Source data –
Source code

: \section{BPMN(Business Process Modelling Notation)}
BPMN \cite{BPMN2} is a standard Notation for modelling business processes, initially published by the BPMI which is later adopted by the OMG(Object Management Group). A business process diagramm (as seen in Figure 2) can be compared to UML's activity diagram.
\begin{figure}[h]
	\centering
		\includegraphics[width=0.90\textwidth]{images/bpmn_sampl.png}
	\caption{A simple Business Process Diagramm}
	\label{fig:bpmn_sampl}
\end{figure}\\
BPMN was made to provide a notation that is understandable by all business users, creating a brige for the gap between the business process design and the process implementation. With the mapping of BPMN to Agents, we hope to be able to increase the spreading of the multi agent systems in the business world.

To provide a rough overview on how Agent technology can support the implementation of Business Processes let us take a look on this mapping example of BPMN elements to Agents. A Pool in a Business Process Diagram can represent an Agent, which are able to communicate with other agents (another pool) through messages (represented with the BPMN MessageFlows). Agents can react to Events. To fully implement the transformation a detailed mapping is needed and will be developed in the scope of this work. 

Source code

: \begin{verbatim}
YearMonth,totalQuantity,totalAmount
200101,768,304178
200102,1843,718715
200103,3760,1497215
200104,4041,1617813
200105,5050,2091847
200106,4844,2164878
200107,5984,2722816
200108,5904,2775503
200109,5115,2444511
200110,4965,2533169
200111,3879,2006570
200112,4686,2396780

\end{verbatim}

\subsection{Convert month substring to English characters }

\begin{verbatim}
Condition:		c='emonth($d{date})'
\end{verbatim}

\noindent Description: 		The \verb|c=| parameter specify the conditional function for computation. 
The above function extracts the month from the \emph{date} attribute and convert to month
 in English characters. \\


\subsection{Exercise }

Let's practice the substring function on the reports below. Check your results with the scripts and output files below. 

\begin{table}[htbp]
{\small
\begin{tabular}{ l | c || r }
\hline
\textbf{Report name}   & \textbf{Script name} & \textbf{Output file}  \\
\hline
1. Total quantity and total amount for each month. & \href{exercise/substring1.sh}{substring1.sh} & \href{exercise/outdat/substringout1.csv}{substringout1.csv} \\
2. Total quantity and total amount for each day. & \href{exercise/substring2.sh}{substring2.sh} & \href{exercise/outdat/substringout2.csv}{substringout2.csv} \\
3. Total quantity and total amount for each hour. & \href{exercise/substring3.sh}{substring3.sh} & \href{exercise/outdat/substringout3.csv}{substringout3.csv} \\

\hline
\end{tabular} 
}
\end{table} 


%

The problem –
Report each line of the entries where the word "href" occurs.

Response below –
1. Total quantity and total amount for each month. & \href{exercise/substring1.sh}{substring1.sh} & \href{exercise/outdat/substringout1.csv}{substringout1.csv} \\
2. Total quantity and total amount for each day. & \href{exercise/substring2.sh}{substring2.sh} & \href{exercise/outdat/substringout2.csv}{substringout2.csv} \\
3. Total quantity and total amount for each hour. & \href{exercise/substring3.sh}{substring3.sh} & \href{exercise/outdat/substringout3.csv}{substringout3.csv} \\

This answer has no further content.